Christopher J. Ferguson is a professor of psychology at Stetson University. He is a fellow of the American Psychological Association and has conducted dozens of studies on the behavioral impacts of video games across multiple realms including violence, addiction, sexism and body image. He has coauthored the book Moral Combat: Why the War on Violent Video Games is Wrong. He lives in Orlando with his wife and son
Sex, Lies and Videogames: Why Videogames Still Struggle to Overcome Moral Panic
For the past few decades video games have been the focus of widespread concerns regarding violence, addiction and sexist content. In the United States, video games are blamed for high gun violence rates. The World Health Organization (WHO) has claimed that excessive gaming is tantamount to a disease.

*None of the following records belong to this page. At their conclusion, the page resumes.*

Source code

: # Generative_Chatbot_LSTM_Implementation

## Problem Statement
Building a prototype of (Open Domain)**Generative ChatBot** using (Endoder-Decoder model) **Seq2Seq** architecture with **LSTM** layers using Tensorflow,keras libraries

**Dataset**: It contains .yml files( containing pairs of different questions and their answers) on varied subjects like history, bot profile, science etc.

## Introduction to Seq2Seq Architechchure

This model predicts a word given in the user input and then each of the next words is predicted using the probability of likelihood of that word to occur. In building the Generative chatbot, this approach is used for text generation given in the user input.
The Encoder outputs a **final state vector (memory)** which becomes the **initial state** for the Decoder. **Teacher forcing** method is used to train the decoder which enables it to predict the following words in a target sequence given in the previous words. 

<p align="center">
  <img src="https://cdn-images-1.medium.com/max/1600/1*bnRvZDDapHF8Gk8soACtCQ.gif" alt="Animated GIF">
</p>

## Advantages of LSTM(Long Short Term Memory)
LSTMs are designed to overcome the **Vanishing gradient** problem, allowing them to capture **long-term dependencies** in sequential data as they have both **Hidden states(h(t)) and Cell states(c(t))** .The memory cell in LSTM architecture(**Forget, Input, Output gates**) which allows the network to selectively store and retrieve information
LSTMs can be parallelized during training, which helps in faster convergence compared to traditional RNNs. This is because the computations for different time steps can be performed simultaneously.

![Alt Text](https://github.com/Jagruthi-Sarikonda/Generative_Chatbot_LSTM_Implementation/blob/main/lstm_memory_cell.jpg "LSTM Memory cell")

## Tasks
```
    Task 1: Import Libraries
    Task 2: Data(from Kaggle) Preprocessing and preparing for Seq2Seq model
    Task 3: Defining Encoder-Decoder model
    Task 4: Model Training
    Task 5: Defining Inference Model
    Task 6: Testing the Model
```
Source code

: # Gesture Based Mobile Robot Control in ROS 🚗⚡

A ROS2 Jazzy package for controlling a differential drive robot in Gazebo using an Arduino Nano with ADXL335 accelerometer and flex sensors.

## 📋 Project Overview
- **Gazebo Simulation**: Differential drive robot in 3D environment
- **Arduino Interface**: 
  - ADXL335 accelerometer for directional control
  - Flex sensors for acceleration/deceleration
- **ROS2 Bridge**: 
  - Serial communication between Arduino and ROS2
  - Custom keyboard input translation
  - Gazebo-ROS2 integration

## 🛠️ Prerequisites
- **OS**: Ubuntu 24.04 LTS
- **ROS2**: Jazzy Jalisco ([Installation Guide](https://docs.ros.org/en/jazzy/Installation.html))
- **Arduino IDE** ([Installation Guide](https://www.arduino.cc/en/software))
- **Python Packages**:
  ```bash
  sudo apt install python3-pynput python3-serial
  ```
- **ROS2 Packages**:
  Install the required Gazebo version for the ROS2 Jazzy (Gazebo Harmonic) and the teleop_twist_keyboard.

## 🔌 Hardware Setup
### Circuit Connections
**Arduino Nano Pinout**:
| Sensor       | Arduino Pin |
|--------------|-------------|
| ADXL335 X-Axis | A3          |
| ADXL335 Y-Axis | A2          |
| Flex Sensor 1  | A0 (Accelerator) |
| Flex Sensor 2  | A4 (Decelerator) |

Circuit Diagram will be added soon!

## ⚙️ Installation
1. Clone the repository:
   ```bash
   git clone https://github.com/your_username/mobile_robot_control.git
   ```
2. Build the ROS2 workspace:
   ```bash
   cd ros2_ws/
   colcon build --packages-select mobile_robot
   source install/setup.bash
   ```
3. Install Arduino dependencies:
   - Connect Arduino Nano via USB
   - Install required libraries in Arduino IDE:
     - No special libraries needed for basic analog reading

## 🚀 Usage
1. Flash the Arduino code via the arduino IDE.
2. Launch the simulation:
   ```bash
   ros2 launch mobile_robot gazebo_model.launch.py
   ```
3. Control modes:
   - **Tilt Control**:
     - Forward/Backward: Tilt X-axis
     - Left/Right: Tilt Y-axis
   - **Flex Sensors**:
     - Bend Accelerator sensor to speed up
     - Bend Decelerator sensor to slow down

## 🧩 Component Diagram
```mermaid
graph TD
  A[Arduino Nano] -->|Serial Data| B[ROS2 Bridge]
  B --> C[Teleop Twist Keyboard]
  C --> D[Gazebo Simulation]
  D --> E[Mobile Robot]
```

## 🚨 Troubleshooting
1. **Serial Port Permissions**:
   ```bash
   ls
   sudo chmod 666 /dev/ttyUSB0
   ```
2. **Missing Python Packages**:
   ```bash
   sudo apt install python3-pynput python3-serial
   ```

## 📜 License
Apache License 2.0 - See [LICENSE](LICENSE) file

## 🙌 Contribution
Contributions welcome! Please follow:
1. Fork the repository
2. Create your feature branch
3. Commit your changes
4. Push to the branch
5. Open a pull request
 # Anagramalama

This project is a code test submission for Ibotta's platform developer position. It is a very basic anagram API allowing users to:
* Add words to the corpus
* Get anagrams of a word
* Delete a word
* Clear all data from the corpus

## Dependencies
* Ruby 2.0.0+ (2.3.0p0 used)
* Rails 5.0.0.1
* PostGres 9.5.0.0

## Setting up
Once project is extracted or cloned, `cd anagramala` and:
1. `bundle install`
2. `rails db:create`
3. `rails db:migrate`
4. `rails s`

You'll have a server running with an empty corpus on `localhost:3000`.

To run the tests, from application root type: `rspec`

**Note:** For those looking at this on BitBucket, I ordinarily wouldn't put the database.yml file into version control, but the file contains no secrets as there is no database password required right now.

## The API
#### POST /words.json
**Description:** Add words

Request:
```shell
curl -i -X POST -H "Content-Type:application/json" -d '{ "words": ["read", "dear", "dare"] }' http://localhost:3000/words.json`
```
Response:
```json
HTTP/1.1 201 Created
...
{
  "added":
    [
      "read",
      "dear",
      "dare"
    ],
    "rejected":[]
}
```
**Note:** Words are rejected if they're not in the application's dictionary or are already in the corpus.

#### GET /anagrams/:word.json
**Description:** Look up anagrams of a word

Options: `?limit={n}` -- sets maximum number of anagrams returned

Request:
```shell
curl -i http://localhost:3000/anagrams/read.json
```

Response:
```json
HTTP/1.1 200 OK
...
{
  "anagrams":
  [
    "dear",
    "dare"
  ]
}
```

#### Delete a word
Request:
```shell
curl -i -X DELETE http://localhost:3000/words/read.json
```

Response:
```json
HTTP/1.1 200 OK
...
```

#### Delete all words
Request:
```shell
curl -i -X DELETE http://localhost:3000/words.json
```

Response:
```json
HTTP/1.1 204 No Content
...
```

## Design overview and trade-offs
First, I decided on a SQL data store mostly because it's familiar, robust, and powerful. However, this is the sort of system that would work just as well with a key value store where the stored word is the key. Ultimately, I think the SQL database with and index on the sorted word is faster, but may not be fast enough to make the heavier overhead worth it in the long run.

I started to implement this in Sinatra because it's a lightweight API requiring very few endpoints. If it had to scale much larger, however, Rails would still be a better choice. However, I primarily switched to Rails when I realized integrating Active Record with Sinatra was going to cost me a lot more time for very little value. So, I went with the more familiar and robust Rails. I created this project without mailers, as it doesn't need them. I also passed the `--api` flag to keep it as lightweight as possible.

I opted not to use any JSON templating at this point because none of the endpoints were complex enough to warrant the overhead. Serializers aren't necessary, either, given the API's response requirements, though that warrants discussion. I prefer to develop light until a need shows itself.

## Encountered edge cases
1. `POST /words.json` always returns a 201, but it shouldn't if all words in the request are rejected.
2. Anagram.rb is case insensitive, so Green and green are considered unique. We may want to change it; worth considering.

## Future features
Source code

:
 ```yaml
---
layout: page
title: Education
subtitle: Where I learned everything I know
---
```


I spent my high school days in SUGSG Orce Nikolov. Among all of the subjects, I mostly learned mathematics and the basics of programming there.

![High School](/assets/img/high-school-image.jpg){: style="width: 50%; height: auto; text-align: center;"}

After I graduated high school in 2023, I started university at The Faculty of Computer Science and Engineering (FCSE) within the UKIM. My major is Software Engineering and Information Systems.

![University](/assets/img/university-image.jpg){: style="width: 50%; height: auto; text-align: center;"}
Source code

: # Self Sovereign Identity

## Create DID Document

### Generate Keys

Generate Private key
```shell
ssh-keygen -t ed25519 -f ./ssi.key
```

Activists worldwide express concerns that the sexist content of some games may lead to sexism and misogyny in real life. But is there good research evidence to support these claims? Lessons learned from the “video game violence” research era are instrumental. The term “violent video game” never held conceptual, scientific value, yet was used as an emotional loadstone. This resulted in overstatements of evidence by politicians, scholars and professional guilds such as the American Psychological Association. In some cases, hyperbole continued despite mounting evidence that action-oriented games are associated with, if anything, declining trends in violence and evidence for even effects on mild aggression remained inconsistent. Nonetheless repetitions of this trend continued with discussions of “sexist” games and their impact on sexism in real life as well as the controversy over the WHO’s “gaming disorder.” In both cases activists for particular positions which appear to disparage games pushed forward aggressively despite the presence of evidence that might have advised a more cautious approach. It is time for a reassessment of games research and how a societal culture of moral panic impacted games research over the past few decades. However, these cultural issues can be repaired first by understanding the historical patterns of moral panic that scholars contributed to and second by embracing a culture of open science.